I have a PostgreSQL query that looks like this:
SELECT *,
2 * 3961 * asin(sqrt((sin(radians((latitude - 40.2817993164062) / 2))) ^ 2 + cos(radians(40.2817993164062)) * cos(radians(latitude)) * (sin(radians((longitude - -111.720901489258) / 2))) ^ 2)) as distance,
(SELECT json_agg(deals.*) FROM deals WHERE vendors.id = deals.vendorid) as deals FROM vendors
WHERE ( category = 'Food' )
AND (distance < 80)
AND (nationwide IS FALSE OR nationwide is NULL)

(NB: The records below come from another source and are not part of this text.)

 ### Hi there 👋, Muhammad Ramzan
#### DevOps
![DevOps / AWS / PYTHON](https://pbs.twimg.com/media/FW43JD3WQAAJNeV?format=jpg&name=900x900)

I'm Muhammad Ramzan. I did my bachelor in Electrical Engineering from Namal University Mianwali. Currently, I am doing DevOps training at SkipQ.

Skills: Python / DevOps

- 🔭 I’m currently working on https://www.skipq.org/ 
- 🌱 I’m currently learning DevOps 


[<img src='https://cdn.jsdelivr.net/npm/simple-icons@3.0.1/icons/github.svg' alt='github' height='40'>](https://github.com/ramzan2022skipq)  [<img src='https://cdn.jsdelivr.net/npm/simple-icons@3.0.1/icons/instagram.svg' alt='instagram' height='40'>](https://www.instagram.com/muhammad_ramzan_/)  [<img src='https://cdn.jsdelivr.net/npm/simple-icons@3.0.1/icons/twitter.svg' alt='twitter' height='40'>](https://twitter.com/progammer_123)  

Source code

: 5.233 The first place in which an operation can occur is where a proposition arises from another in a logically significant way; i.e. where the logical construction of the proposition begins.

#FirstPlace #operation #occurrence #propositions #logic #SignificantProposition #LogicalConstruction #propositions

ORDER BY featured ASC, created DESC, distance ASC
I'm getting the distance in miles using the second select part.
The problem is the part that says AND (distance < 80) I get the following error: column "distance" does not exist the weird thing is that if I remove the AND (distance < 80) it works and it also sorts correctly by distance, also the outputted data includes distance, so it's grabbing the distance correctly but for some reason wont let me use the distance as a filter in the WHERE clauses and I can't figure out why.

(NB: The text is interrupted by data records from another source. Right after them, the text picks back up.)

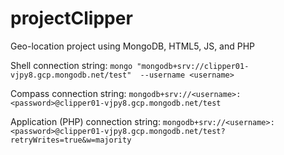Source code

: # projectClipper

Geo-location project using MongoDB, HTML5, JS, and PHP

Shell connection string:
    `mongo "mongodb+srv://clipper01-vjpy8.gcp.mongodb.net/test"  --username <username>`
  
Compass connection string:
    `mongodb+srv://<username>:<password>@clipper01-vjpy8.gcp.mongodb.net/test`
  
Application (PHP) connection string:
    `mongodb+srv://<username>:<password>@clipper01-vjpy8.gcp.mongodb.net/test?retryWrites=true&w=majority`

distance is just an alias. You could try something like:
WITH vendors_distance as (
SELECT *,
2 * 3961 * asin(sqrt((sin(radians((latitude - 40.2817993164062) / 2))) ^ 2 + cos(radians(40.2817993164062)) * cos(radians(latitude)) * (sin(radians((longitude - -111.720901489258) / 2))) ^ 2)) as distance
FROM vendors
WHERE ( category = 'Food' )
AND (nationwide IS FALSE OR nationwide is NULL)
)
SELECT vendors_distance.*,
(SELECT json_agg(deals.*) FROM deals WHERE vendors_distance.id = deals.vendorid) as deals
FROM vendors_distance
WHERE (distance < 80)
ORDER BY featured ASC, created DESC, distance ASC